Available data Block Start

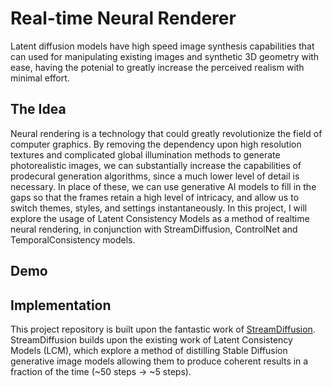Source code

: # Real-time Neural Renderer
Latent diffusion models have high speed image synthesis capabilities that can used for manipulating existing images and synthetic 3D geometry with ease, having the potenial to greatly increase the perceived realism with minimal effort.

## The Idea
Neural rendering is a technology that could greatly revolutionize the field of computer graphics. By removing the dependency upon high resolution textures and complicated global illumination methods to generate photorealistic images, we can substantially increase the capabilities of prodecural generation algorithms, since a much lower level of detail is necessary. In place of these, we can use generative AI models to fill in the gaps so that the frames retain a high level of intricacy, and allow us to switch themes, styles, and settings instantaneously. In this project, I will explore the usage of Latent Consistency Models as a method of realtime neural rendering, in conjunction with StreamDiffusion, ControlNet and TemporalConsistency models.

## Demo


## Implementation
This project repository is built upon the fantastic work of [StreamDiffusion](https://github.com/cumulo-autumn/StreamDiffusion). StreamDiffusion builds upon the existing work of Latent Consistency Models (LCM), which explore a method of distilling Stable Diffusion generative image models allowing them to produce coherent results in a fraction of the time (~50 steps -> ~5 steps).
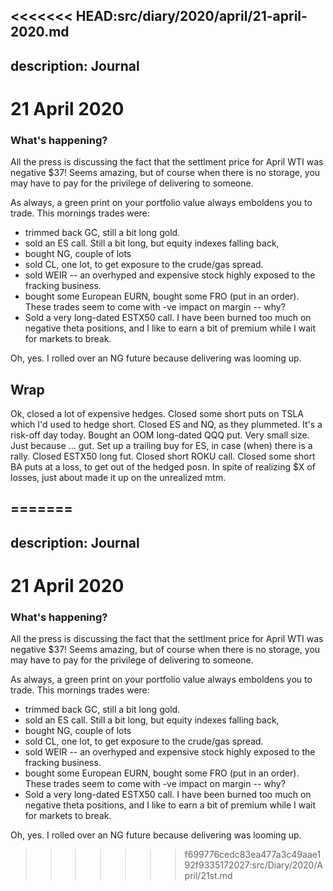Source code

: <<<<<<< HEAD:src/diary/2020/april/21-april-2020.md
---
description: Journal
---

# 21 April 2020

### What's happening?

All the press is discussing the fact that the settlment price for April WTI was negative $37! Seems amazing, but of course when there is no storage, you may have to pay for the privilege of delivering to someone.

As always, a green print on your portfolio value always emboldens you to trade. This mornings trades were:

* trimmed back GC, still a bit long gold.
* sold an ES call. Still a bit long, but equity indexes falling back,
* bought NG, couple of lots
* sold CL, one lot, to get exposure to the crude/gas spread. 
* sold WEIR -- an overhyped and expensive stock highly exposed to the fracking business.
* bought some European EURN, bought some FRO \(put in an order\). These trades seem to come with -ve impact on margin -- why?
* Sold a very long-dated ESTX50 call. I have been burned too much on negative theta positions, and I like to earn a bit of premium while I wait for markets to break.

Oh, yes. I rolled over an NG future because delivering was looming up.


## Wrap

Ok, closed a lot of expensive hedges. 
Closed some short puts on TSLA which I'd used to hedge short.
Closed ES and NQ, as they plummeted. It's a risk-off day today.
Bought an OOM long-dated QQQ put. Very small size. Just because ... gut.
Set up a trailing buy for ES, in case (when) there is a rally.
Closed ESTX50 long fut.
Closed short ROKU call.
Closed some short BA puts at a loss, to get out of the hedged posn.
In spite of realizing $X of losses, just about made it up on the unrealized mtm.




=======
---
description: Journal
---

# 21 April 2020

### What's happening?

All the press is discussing the fact that the settlment price for April WTI was negative $37! Seems amazing, but of course when there is no storage, you may have to pay for the privilege of delivering to someone.

As always, a green print on your portfolio value always emboldens you to trade. This mornings trades were:

* trimmed back GC, still a bit long gold.
* sold an ES call. Still a bit long, but equity indexes falling back,
* bought NG, couple of lots
* sold CL, one lot, to get exposure to the crude/gas spread. 
* sold WEIR -- an overhyped and expensive stock highly exposed to the fracking business.
* bought some European EURN, bought some FRO \(put in an order\). These trades seem to come with -ve impact on margin -- why?
* Sold a very long-dated ESTX50 call. I have been burned too much on negative theta positions, and I like to earn a bit of premium while I wait for markets to break.

Oh, yes. I rolled over an NG future because delivering was looming up.







>>>>>>> f699776cedc83ea477a3c49aae192f9335172027:src/Diary/2020/April/21st.md
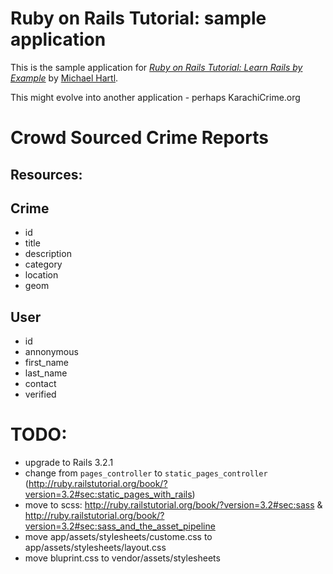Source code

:# Ruby on Rails Tutorial: sample application

This is the sample application for [*Ruby on Rails Tutorial: Learn Rails by Example*](http://railstutorial.org/) by [Michael Hartl](http://michaelhartl.com/).

This might evolve into another application - perhaps KarachiCrime.org

# Crowd Sourced Crime Reports

## Resources:

## Crime

* id
* title
* description
* category
* location
* geom

## User

* id
* annonymous
* first_name
* last_name
* contact
* verified

# TODO:

* upgrade to Rails 3.2.1
* change from `pages_controller` to `static_pages_controller` (http://ruby.railstutorial.org/book/?version=3.2#sec:static_pages_with_rails)
* move to scss: http://ruby.railstutorial.org/book/?version=3.2#sec:sass & http://ruby.railstutorial.org/book/?version=3.2#sec:sass_and_the_asset_pipeline
* move app/assets/stylesheets/custome.css to app/assets/stylesheets/layout.css 
* move bluprint.css to vendor/assets/stylesheets
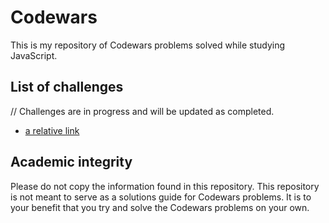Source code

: # Codewars

This is my repository of Codewars problems solved while studying JavaScript.

##  List of challenges

// Challenges are in progress and will be updated as completed.
- [a relative link](6kyu_LinkedList.js)

## Academic integrity

Please do not copy the information found in this repository. This repository is not meant to serve as a solutions guide for Codewars problems. It is to your benefit that you try and solve the Codewars problems on your own.
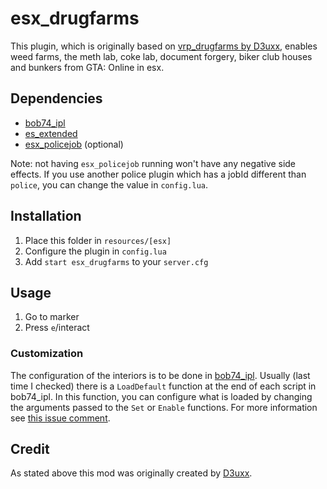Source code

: # esx_drugfarms

This plugin, which is originally based on [vrp_drugfarms by D3uxx](https://github.com/D3uxx/vrp_drugfarms), enables weed farms, the meth lab, coke lab, document forgery, biker club houses and bunkers from GTA: Online in esx.

## Dependencies

- [bob74_ipl](https://github.com/Bob74/bob74_ipl)
- [es_extended](https://github.com/ESX-Org/es_extended)
- [esx_policejob](https://github.com/ESX-Org/esx_policejob/) (optional)

Note: not having `esx_policejob` running won't have any negative side effects. If you use another police plugin which has a jobId different than `police`, you can change the value in `config.lua`.

## Installation

1. Place this folder in `resources/[esx]`
2. Configure the plugin in `config.lua`
3. Add `start esx_drugfarms` to your `server.cfg`

## Usage

1. Go to marker
2. Press `e`/interact

### Customization

The configuration of the interiors is to be done in [bob74_ipl](https://github.com/Bob74/bob74_ipl).
Usually (last time I checked) there is a `LoadDefault` function at the end of each script in bob74_ipl. In this function, you can configure what is loaded by changing the arguments passed to the `Set` or `Enable` functions.
For more information see [this issue comment](https://github.com/lfuelling/esx_drugfarms/issues/6#issuecomment-623133383).


## Credit

As stated above this mod was originally created by [D3uxx](https://github.com/D3uxx/vrp_drugfarms). 
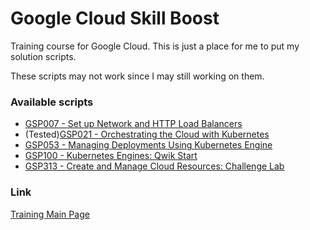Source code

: # Google Cloud Skill Boost

Training course for Google Cloud. This is just a place for me to put my solution scripts.

These scripts may not work since I may still working on them.

### Available scripts
* [GSP007 - Set up Network and HTTP Load Balancers](GSP0xx/GSP007-SetUpNetworkAndHTTPLoadBalancers.sh)
* (Tested)[GSP021 - Orchestrating the Cloud with Kubernetes](GSP0xx/GSP021-OrchestratingTheCloudWithKubernetes.sh)
* [GSP053 - Managing Deployments Using Kubernetes Engine](GSP0xx/GSP053-ManagingDeploymentsUsingKubernetesEngine.sh)
* [GSP100 - Kubernetes Engines: Qwik Start](GSP1xx/GSP100-KubernetesEngines_QwikStart.sh)
* [GSP313 - Create and Manage Cloud Resources: Challenge Lab](GSP3xx/GSP313-CreateAndManageCloudResources_ChallengeLab.sh)

### Link
[Training Main Page](https://www.cloudskillsboost.google/)

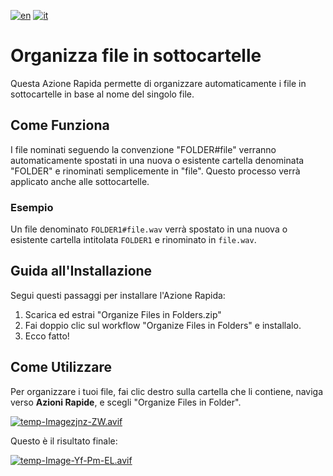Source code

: [![en](https://img.shields.io/badge/lang-en-red.svg)](https://github.com/AntonioCuccarese/organize-files-in-folders/blob/main/README.md)
[![it](https://img.shields.io/badge/lang-it-green.svg)](https://github.com/AntonioCuccarese/organize-files-in-folders/blob/main/README.it.md)

# Organizza file in sottocartelle

Questa Azione Rapida permette di organizzare automaticamente i file in sottocartelle in base al nome del singolo file. 

## Come Funziona

I file nominati seguendo la convenzione "FOLDER#file" verranno automaticamente spostati in una nuova o esistente cartella denominata "FOLDER" e rinominati semplicemente in "file". Questo processo verrà applicato anche alle sottocartelle.

### Esempio

Un file denominato `FOLDER1#file.wav` verrà spostato in una nuova o esistente cartella intitolata `FOLDER1` e rinominato in `file.wav`.

## Guida all'Installazione

Segui questi passaggi per installare l'Azione Rapida:

1. Scarica ed estrai "Organize Files in Folders.zip"
2. Fai doppio clic sul workflow "Organize Files in Folders" e installalo.
3. Ecco fatto!

## Come Utilizzare

Per organizzare i tuoi file, fai clic destro sulla cartella che li contiene, naviga verso **Azioni Rapide**, e scegli "Organize Files in Folder".

[![temp-Imagezjnz-ZW.avif](https://i.postimg.cc/cCW0wZZP/temp-Imagezjnz-ZW.avif)](https://postimg.cc/WF5BcBd7)

Questo è il risultato finale:

[![temp-Image-Yf-Pm-EL.avif](https://i.postimg.cc/TPZR2gsd/temp-Image-Yf-Pm-EL.avif)](https://postimg.cc/B8BWMLsk)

Available data Block End

Exercise brief: From the line containing "[GSP053 - Managing" down to the line containing "[GSP100 - Kubernetes" in the material above, reproduce every line exactly, including the two end lines.

Output for this exercise:
* [GSP053 - Managing Deployments Using Kubernetes Engine](GSP0xx/GSP053-ManagingDeploymentsUsingKubernetesEngine.sh)
* [GSP100 - Kubernetes Engines: Qwik Start](GSP1xx/GSP100-KubernetesEngines_QwikStart.sh)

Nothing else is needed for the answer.